To do: For every line of the records below that holds "Story", add one. Give only the final total.

Dataset entries
-=-=-=-=-

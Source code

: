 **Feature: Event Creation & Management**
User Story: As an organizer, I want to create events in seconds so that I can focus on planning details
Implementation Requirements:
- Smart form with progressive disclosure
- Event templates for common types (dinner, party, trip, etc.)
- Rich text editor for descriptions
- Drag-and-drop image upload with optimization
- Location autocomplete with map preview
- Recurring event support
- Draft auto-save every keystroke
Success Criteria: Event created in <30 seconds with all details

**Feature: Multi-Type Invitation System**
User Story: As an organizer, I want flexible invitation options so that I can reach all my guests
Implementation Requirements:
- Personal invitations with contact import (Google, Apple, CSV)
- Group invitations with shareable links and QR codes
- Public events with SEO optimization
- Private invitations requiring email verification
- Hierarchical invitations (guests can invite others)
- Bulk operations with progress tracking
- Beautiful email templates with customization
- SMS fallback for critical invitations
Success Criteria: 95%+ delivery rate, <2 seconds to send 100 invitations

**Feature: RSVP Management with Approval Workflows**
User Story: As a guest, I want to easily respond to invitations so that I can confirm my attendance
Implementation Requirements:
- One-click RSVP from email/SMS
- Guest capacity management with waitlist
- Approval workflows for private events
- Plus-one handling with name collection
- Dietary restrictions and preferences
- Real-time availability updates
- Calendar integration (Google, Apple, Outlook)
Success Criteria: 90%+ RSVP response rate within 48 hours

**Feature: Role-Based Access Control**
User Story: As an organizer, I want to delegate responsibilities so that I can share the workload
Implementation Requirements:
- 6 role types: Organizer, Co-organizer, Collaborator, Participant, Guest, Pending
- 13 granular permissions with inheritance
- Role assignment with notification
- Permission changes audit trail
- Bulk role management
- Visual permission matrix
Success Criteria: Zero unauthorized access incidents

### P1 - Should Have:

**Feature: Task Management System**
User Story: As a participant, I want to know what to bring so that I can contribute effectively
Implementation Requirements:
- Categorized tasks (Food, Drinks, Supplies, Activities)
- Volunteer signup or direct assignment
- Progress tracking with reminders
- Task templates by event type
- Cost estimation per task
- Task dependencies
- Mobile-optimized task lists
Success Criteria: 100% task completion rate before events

-=-=-=-=-

Task answer: 5